Once we get close, we have to switch to pick-up trucks for the ride into the jungle. You'll see the mist rising off the mountains and the terraced blue farms of cabbage and corn cut into the hills. Arriving at the tribal village is amazing.


Wooden houses are raised on stilts to give animals shade underneath and avoid flooding in the rainy season. Children peer out from under the stilts, dressed in a mix of traditional pink and red Karen clothes and modern hats and jeans. Papaya and banana trees dot the village, and huge shrubs of poinsettias, or “Christmas trees”, spill into the stone paths.

We stay in two large houses while we are with the tribe, where we sleep in a very large dorm on roll-out mattresses (with mosquito nets).
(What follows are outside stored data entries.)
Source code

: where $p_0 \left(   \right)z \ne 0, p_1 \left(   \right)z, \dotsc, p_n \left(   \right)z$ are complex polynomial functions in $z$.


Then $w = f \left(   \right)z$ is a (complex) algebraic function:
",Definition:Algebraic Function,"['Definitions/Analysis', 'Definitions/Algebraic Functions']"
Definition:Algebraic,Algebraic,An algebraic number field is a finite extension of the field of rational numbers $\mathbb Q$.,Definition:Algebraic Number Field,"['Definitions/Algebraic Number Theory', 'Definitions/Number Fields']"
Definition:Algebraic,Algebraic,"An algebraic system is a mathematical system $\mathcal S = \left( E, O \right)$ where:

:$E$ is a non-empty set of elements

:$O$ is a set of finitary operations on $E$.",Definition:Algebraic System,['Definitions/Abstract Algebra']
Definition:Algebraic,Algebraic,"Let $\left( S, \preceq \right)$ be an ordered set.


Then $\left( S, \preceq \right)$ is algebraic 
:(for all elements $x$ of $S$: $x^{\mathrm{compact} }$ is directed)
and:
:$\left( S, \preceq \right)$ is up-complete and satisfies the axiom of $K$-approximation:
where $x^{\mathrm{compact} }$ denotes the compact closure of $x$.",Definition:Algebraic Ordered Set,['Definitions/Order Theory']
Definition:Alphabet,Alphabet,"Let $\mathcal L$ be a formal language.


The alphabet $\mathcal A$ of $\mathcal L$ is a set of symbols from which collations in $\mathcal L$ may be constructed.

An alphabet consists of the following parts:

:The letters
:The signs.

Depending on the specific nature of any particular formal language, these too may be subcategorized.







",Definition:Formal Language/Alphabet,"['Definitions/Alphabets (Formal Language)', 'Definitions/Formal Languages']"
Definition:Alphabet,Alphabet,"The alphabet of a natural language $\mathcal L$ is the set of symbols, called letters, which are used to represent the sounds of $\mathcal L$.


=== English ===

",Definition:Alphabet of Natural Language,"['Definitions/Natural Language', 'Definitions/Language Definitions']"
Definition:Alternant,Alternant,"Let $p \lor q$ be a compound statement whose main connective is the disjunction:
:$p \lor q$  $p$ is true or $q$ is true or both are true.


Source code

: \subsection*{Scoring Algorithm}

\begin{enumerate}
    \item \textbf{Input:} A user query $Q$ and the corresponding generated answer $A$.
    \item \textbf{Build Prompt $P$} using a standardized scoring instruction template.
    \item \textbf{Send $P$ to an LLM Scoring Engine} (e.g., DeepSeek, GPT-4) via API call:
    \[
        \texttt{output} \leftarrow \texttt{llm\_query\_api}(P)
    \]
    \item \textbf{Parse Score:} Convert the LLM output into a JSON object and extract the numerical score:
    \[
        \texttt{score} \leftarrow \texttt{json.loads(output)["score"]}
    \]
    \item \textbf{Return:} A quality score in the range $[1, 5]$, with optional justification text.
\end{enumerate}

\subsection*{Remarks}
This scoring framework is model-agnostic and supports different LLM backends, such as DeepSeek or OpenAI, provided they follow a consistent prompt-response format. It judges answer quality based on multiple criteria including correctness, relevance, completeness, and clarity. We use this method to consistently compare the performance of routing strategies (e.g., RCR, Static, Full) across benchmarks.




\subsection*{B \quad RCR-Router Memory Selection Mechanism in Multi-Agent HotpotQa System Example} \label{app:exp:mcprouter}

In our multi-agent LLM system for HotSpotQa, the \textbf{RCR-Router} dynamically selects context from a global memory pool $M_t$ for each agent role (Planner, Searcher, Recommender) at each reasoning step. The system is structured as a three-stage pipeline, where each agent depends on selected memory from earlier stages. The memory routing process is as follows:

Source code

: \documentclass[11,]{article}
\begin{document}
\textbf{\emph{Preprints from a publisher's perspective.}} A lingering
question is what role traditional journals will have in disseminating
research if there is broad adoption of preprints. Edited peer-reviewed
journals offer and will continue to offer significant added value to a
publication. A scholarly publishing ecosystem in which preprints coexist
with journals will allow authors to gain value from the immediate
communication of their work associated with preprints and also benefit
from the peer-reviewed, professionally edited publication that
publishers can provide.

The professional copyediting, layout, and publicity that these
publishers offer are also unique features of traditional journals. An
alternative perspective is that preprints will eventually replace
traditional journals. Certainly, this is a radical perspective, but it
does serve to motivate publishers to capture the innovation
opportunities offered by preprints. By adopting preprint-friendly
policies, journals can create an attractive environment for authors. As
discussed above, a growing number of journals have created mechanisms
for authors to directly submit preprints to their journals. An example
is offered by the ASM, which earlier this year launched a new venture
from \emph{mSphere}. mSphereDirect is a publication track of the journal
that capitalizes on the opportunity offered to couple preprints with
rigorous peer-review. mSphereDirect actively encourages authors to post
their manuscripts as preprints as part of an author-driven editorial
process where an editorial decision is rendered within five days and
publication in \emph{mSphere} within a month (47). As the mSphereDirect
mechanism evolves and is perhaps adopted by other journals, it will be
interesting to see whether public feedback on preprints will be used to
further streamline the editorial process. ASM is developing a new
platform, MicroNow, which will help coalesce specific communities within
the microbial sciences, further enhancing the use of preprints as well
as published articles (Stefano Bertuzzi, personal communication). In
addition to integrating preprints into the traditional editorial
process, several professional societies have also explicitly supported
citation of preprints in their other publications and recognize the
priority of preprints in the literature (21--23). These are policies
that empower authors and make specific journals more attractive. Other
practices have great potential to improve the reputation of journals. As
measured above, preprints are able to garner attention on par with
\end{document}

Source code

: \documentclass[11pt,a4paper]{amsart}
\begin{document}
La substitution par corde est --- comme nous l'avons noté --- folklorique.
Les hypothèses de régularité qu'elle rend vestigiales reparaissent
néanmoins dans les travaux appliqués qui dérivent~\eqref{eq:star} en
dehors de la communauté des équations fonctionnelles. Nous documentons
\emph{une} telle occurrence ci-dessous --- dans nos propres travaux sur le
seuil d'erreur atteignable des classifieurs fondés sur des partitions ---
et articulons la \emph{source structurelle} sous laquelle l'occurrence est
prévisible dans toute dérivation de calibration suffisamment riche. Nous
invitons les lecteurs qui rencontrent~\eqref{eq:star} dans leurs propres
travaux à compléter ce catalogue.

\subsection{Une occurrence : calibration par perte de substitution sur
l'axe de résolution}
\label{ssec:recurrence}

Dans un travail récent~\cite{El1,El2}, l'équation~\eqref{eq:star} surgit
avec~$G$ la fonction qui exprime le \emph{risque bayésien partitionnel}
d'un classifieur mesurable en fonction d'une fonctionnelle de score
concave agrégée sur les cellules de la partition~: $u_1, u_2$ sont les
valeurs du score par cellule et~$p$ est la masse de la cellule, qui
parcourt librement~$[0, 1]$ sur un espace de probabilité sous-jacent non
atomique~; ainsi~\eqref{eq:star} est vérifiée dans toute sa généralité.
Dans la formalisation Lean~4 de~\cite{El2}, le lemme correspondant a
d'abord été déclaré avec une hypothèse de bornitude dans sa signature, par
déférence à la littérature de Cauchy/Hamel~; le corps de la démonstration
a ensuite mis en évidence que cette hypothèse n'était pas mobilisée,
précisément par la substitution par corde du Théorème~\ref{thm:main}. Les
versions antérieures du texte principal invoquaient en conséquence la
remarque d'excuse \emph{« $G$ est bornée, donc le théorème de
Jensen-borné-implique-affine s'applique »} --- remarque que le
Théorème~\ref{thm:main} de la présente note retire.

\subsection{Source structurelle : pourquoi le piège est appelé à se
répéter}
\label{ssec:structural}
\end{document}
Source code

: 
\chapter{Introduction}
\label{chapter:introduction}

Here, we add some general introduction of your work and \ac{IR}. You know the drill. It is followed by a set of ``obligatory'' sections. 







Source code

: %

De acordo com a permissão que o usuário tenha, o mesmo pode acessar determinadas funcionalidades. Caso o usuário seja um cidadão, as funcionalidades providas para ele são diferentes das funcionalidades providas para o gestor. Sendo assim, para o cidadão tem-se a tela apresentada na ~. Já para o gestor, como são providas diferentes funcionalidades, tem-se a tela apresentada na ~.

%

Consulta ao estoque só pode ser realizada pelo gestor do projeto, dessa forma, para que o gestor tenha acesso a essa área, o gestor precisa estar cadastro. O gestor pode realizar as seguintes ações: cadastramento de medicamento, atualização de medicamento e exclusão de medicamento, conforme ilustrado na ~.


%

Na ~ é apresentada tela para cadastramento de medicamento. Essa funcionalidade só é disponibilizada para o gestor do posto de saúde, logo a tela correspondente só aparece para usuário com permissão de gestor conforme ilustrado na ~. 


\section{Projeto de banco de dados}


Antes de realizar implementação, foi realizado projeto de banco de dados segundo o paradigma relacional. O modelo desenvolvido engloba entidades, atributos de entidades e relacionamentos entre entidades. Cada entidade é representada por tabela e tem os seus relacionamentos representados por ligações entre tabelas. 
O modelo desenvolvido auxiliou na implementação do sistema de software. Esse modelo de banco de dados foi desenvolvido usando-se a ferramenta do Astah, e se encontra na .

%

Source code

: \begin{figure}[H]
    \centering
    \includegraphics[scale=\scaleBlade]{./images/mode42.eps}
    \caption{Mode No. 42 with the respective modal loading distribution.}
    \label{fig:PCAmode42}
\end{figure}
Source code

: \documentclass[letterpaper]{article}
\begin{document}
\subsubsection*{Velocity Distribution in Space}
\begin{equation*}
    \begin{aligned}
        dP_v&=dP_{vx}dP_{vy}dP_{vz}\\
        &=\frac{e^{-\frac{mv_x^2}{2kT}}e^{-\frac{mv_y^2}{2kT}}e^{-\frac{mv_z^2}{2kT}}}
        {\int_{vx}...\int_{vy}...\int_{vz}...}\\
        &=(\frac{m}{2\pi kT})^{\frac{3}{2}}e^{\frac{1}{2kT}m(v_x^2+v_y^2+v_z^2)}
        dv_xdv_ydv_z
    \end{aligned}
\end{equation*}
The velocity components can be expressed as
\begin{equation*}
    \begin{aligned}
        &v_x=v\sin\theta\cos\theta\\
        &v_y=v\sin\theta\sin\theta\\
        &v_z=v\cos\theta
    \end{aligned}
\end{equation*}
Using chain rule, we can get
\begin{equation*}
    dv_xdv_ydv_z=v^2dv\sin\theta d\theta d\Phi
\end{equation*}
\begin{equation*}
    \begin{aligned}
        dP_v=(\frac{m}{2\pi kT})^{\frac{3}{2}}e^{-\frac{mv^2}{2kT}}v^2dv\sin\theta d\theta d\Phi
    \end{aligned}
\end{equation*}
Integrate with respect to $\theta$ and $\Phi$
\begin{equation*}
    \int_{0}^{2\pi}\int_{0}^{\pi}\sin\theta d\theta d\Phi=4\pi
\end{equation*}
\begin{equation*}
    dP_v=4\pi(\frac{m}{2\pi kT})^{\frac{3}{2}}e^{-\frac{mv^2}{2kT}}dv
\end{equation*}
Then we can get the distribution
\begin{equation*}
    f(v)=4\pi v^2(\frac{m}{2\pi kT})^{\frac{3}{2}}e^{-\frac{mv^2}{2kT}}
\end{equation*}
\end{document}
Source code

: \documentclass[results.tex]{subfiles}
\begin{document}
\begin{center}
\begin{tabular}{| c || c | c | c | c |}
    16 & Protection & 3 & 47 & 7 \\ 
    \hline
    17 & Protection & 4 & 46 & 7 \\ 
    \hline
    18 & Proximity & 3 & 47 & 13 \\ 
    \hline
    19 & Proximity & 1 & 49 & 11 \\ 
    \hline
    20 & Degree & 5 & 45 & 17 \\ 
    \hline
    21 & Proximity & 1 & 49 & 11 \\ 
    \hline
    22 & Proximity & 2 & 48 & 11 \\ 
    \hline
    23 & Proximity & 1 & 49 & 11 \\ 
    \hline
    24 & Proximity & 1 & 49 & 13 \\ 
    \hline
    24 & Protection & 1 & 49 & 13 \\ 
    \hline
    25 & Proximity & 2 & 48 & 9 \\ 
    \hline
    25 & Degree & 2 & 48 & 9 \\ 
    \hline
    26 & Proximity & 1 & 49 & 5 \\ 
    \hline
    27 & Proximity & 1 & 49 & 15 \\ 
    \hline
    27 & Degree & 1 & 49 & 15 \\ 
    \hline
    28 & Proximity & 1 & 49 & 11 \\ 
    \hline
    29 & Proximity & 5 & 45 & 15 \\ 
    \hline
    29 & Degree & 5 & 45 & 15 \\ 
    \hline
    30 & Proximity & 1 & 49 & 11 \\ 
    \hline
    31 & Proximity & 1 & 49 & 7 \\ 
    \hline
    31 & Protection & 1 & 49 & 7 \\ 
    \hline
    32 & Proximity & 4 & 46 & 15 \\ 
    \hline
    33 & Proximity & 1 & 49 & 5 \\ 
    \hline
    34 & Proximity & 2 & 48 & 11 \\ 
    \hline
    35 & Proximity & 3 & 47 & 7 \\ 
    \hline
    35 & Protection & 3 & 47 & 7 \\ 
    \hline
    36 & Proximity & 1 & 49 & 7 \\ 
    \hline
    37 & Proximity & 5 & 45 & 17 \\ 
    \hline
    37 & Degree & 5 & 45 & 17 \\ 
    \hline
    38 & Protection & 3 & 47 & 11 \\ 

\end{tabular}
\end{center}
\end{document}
This isn't a homestay, so we'll all be together in the evenings. We'll also be together for the amazing meals that the tribe prepares for us (and with our help). Extensive vegetarian choices are available, as well as chicken options.


So a typical day means probably waking up with the roosters, unless you're smart enough to grab some ear plugs. Over breakfast at the long wooden table under the house you'll hear the jungle waking up around you. Gibbons howling, piglets rooting in the mud, chickens dashing through the vines, mist rising everywhere in a rolling fog, coffee boiling on the fire, rice grains being pounded free, children laughing on the dirt path.

Then we'll start our project for the day. This could be building a fence, digging a fire block, or walking with the elephants to a new feeding destination. You'll have lots of time in this week to watch the elephants, walk with them, and get to know the forest around your home. The mahouts know all the plants in the area, and the best animal hiding spots. If we're really lucky, you'll see a gibbon in one of their few remaining wild homes on the earth.

After lunch, you may be teaching English at a Karen school, or just playing a pickup soccer game with village kids and teens in the school field. Maybe we'll continue a hike, or we'll help a family in the area repair something on their farm. Each day is full of different chances to interact with the environment, the elephants, and the tribe.

Once it gets dark, we're back together at the big table for dinner and whatever business we've got to take care of that day. The evenings are yours for lingering over dinner and dessert, playing cards, watching a DVD on the one village TV, reading, hanging out, going for night hikes, or visiting with friends you've made in the village.

The ENP has made some developments in the area that help make the Karen people's lives much easier, and they help us out too. Though there is no running water, there is a refrigerator and a supply of bottled water. There are Western and Eastern toilets cleaner than what you'd find at US campsites, and even a TV and DVD player in our house. The mountain region is cool and breezy, with limited mosquitoes, but we provide mosquito nets for every student.